Work instructions:
Go through the entries and tally the lines containing the word "false". Only the total is wanted.

(Source texts of formatted documents)
──────

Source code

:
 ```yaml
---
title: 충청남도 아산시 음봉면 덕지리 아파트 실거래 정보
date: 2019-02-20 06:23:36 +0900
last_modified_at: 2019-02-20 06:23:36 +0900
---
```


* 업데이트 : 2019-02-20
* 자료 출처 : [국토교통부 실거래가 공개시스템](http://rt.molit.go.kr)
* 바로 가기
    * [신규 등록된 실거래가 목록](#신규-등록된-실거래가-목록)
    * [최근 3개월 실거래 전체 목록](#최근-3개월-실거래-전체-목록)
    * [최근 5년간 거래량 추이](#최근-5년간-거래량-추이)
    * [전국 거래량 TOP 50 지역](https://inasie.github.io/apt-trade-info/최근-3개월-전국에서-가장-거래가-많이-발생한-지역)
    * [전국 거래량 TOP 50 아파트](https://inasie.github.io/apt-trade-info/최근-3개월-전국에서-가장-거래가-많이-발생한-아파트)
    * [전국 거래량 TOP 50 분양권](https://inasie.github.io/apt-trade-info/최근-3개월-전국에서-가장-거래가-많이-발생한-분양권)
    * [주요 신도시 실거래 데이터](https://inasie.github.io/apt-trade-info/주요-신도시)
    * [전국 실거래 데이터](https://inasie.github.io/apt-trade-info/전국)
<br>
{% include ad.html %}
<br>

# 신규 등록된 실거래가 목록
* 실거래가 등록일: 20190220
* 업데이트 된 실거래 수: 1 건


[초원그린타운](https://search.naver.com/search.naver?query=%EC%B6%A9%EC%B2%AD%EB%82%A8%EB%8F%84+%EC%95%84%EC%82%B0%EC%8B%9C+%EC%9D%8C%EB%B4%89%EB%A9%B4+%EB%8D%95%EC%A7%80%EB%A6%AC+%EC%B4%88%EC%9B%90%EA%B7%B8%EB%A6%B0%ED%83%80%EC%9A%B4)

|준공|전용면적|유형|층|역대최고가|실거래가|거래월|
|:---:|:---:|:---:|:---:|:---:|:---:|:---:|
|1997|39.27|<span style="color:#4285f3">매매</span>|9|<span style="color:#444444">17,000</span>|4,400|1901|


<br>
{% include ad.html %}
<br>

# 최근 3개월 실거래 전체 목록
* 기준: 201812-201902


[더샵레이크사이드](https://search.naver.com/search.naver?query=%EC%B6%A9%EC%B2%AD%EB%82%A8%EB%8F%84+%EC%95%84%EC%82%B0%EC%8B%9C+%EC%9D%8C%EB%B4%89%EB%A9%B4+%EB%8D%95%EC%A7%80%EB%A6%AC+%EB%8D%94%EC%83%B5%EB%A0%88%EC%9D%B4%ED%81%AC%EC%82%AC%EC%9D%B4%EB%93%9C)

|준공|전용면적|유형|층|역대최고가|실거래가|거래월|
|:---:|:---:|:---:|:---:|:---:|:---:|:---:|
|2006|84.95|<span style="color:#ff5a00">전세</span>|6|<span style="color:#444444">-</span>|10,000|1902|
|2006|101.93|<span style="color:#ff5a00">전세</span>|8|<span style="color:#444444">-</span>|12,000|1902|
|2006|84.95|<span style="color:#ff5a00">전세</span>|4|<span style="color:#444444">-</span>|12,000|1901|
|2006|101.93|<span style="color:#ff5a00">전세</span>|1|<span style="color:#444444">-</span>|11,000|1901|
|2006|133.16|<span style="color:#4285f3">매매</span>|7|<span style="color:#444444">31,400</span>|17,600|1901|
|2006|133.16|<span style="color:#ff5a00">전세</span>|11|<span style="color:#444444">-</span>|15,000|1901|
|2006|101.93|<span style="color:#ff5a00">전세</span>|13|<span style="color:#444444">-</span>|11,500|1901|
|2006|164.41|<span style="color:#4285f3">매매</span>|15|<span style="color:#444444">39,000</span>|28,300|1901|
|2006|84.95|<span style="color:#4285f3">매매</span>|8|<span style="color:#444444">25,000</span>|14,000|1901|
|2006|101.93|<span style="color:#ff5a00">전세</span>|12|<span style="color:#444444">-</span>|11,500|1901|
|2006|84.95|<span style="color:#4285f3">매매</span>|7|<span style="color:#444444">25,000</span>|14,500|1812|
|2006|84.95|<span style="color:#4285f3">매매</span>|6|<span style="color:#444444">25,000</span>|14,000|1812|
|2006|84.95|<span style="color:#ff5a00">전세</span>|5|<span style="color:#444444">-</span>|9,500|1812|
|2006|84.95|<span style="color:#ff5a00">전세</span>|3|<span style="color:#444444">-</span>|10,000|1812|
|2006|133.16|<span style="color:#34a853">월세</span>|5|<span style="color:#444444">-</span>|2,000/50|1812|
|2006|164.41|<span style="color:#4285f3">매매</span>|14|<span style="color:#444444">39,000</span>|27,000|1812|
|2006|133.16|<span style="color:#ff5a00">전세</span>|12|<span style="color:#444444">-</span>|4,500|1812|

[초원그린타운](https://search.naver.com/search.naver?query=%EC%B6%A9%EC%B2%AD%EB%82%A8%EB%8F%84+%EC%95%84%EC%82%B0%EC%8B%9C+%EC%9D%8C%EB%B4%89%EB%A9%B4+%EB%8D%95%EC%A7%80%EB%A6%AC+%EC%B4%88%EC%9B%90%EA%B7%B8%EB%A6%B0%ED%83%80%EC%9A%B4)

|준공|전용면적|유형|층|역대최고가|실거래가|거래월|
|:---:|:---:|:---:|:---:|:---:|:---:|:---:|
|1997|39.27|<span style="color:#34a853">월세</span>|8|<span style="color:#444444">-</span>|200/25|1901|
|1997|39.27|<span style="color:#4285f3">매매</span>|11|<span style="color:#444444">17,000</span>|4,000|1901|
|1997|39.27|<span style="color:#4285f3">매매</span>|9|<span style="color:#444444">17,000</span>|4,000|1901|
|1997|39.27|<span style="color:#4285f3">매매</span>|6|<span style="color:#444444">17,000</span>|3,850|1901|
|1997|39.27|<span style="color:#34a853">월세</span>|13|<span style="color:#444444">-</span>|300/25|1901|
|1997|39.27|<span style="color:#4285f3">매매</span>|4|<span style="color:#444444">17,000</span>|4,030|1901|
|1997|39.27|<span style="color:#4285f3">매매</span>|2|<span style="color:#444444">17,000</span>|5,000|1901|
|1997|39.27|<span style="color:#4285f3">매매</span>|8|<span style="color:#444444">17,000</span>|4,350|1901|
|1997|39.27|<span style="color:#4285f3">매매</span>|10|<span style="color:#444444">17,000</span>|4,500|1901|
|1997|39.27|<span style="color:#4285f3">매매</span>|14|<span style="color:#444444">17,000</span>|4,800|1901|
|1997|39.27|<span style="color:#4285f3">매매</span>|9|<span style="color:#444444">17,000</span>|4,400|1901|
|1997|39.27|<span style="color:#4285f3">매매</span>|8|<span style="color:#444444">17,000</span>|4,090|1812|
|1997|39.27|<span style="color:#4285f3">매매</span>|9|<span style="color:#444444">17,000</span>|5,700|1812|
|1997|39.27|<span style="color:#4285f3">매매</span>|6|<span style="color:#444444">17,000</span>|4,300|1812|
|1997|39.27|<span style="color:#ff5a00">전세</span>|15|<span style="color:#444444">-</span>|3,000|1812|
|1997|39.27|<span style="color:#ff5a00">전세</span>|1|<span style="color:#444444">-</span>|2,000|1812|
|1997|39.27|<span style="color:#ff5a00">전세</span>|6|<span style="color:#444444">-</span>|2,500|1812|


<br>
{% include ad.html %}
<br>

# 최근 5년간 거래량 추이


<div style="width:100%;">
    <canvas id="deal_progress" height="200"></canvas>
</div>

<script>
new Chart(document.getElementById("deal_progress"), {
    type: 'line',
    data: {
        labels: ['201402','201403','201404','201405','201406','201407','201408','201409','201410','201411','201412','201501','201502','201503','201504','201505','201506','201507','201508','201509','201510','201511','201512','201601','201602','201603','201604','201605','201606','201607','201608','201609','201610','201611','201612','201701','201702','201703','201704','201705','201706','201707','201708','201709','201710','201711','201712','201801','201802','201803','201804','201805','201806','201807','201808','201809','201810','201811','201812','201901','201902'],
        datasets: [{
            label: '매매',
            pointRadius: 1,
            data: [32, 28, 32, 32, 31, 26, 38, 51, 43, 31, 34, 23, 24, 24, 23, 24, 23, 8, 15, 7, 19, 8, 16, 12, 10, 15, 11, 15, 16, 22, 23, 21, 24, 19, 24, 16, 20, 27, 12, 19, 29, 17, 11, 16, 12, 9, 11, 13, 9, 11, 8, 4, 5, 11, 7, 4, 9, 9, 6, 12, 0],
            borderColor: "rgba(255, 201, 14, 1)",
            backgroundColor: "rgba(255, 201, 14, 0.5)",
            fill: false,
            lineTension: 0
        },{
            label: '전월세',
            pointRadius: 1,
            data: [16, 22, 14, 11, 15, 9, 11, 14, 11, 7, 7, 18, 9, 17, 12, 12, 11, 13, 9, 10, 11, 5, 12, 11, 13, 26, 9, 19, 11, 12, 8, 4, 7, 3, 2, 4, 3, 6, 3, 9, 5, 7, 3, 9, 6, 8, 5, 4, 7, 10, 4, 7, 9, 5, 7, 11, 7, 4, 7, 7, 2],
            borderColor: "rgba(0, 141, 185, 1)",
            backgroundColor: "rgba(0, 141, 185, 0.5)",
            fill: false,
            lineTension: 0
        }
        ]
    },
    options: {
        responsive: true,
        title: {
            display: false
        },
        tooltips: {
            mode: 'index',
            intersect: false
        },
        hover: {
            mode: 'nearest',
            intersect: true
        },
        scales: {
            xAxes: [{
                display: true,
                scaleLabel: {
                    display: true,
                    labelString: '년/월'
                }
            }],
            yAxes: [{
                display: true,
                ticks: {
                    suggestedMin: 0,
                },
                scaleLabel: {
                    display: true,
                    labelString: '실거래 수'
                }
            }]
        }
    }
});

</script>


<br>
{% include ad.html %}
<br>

──────

Task answer:
4